* [What you should do]:
Return every entry in full, with no alterations.

---

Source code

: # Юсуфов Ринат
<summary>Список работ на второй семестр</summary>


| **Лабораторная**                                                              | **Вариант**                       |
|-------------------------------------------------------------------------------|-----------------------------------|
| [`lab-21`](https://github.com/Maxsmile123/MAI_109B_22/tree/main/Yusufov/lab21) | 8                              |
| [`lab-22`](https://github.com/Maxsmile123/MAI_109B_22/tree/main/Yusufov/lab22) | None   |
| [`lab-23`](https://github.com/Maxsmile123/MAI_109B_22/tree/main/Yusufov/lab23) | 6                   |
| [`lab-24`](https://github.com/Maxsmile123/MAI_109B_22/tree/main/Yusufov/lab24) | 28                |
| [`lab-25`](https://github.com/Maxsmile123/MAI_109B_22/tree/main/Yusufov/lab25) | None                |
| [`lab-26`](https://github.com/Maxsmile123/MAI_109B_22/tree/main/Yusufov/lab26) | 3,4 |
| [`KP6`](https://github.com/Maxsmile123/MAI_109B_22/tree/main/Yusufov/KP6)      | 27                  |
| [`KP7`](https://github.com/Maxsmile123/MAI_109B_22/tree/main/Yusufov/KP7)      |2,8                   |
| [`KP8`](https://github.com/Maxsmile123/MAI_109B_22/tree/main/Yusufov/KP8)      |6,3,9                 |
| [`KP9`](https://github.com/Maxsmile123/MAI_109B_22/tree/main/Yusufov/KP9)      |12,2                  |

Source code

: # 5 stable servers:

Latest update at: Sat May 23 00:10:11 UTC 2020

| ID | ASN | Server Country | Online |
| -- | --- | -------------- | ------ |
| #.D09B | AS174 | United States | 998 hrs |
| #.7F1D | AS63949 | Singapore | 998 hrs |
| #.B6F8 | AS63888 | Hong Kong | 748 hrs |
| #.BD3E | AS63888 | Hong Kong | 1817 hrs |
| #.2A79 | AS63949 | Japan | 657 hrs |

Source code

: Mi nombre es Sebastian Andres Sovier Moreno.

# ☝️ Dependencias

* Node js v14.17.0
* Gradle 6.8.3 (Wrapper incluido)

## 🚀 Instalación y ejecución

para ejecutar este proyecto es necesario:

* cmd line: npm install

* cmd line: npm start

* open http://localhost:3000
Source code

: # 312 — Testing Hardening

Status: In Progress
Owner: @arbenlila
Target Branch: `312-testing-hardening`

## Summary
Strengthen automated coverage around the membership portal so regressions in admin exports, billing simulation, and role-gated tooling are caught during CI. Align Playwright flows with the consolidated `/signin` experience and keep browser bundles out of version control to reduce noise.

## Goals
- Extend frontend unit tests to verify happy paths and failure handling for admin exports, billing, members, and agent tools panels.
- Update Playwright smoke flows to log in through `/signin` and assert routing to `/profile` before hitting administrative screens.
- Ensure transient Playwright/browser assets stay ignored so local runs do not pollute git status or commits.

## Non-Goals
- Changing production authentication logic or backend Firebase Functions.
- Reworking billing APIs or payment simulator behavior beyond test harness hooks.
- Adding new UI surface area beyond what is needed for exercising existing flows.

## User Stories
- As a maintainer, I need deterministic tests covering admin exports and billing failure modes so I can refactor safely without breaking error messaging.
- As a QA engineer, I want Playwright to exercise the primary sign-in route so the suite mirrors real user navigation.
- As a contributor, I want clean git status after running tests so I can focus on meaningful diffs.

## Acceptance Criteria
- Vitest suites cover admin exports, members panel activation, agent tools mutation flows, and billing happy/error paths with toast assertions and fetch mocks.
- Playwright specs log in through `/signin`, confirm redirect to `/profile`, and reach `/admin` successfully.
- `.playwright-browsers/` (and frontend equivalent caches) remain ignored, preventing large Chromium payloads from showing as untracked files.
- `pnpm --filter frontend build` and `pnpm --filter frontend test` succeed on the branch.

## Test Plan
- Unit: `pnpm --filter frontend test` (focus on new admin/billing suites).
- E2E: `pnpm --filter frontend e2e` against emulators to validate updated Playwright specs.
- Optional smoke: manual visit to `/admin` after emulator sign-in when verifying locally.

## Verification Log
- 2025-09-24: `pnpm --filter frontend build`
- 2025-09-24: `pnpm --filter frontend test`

---

* [Result for this exercise]:
Source code

: # Юсуфов Ринат
<summary>Список работ на второй семестр</summary>


| **Лабораторная**                                                              | **Вариант**                       |
|-------------------------------------------------------------------------------|-----------------------------------|
| [`lab-21`](https://github.com/Maxsmile123/MAI_109B_22/tree/main/Yusufov/lab21) | 8                              |
| [`lab-22`](https://github.com/Maxsmile123/MAI_109B_22/tree/main/Yusufov/lab22) | None   |
| [`lab-23`](https://github.com/Maxsmile123/MAI_109B_22/tree/main/Yusufov/lab23) | 6                   |
| [`lab-24`](https://github.com/Maxsmile123/MAI_109B_22/tree/main/Yusufov/lab24) | 28                |
| [`lab-25`](https://github.com/Maxsmile123/MAI_109B_22/tree/main/Yusufov/lab25) | None                |
| [`lab-26`](https://github.com/Maxsmile123/MAI_109B_22/tree/main/Yusufov/lab26) | 3,4 |
| [`KP6`](https://github.com/Maxsmile123/MAI_109B_22/tree/main/Yusufov/KP6)      | 27                  |
| [`KP7`](https://github.com/Maxsmile123/MAI_109B_22/tree/main/Yusufov/KP7)      |2,8                   |
| [`KP8`](https://github.com/Maxsmile123/MAI_109B_22/tree/main/Yusufov/KP8)      |6,3,9                 |
| [`KP9`](https://github.com/Maxsmile123/MAI_109B_22/tree/main/Yusufov/KP9)      |12,2                  |

Source code

: # 5 stable servers:

Latest update at: Sat May 23 00:10:11 UTC 2020

| ID | ASN | Server Country | Online |
| -- | --- | -------------- | ------ |
| #.D09B | AS174 | United States | 998 hrs |
| #.7F1D | AS63949 | Singapore | 998 hrs |
| #.B6F8 | AS63888 | Hong Kong | 748 hrs |
| #.BD3E | AS63888 | Hong Kong | 1817 hrs |
| #.2A79 | AS63949 | Japan | 657 hrs |

Source code

: Mi nombre es Sebastian Andres Sovier Moreno.

# ☝️ Dependencias

* Node js v14.17.0
* Gradle 6.8.3 (Wrapper incluido)

## 🚀 Instalación y ejecución

para ejecutar este proyecto es necesario:

* cmd line: npm install

* cmd line: npm start

* open http://localhost:3000
Source code

: # 312 — Testing Hardening

Status: In Progress
Owner: @arbenlila
Target Branch: `312-testing-hardening`

## Summary
Strengthen automated coverage around the membership portal so regressions in admin exports, billing simulation, and role-gated tooling are caught during CI. Align Playwright flows with the consolidated `/signin` experience and keep browser bundles out of version control to reduce noise.

## Goals
- Extend frontend unit tests to verify happy paths and failure handling for admin exports, billing, members, and agent tools panels.
- Update Playwright smoke flows to log in through `/signin` and assert routing to `/profile` before hitting administrative screens.
- Ensure transient Playwright/browser assets stay ignored so local runs do not pollute git status or commits.

## Non-Goals
- Changing production authentication logic or backend Firebase Functions.
- Reworking billing APIs or payment simulator behavior beyond test harness hooks.
- Adding new UI surface area beyond what is needed for exercising existing flows.

## User Stories
- As a maintainer, I need deterministic tests covering admin exports and billing failure modes so I can refactor safely without breaking error messaging.
- As a QA engineer, I want Playwright to exercise the primary sign-in route so the suite mirrors real user navigation.
- As a contributor, I want clean git status after running tests so I can focus on meaningful diffs.

## Acceptance Criteria
- Vitest suites cover admin exports, members panel activation, agent tools mutation flows, and billing happy/error paths with toast assertions and fetch mocks.
- Playwright specs log in through `/signin`, confirm redirect to `/profile`, and reach `/admin` successfully.
- `.playwright-browsers/` (and frontend equivalent caches) remain ignored, preventing large Chromium payloads from showing as untracked files.
- `pnpm --filter frontend build` and `pnpm --filter frontend test` succeed on the branch.

## Test Plan
- Unit: `pnpm --filter frontend test` (focus on new admin/billing suites).
- E2E: `pnpm --filter frontend e2e` against emulators to validate updated Playwright specs.
- Optional smoke: manual visit to `/admin` after emulator sign-in when verifying locally.

## Verification Log
- 2025-09-24: `pnpm --filter frontend build`
- 2025-09-24: `pnpm --filter frontend test`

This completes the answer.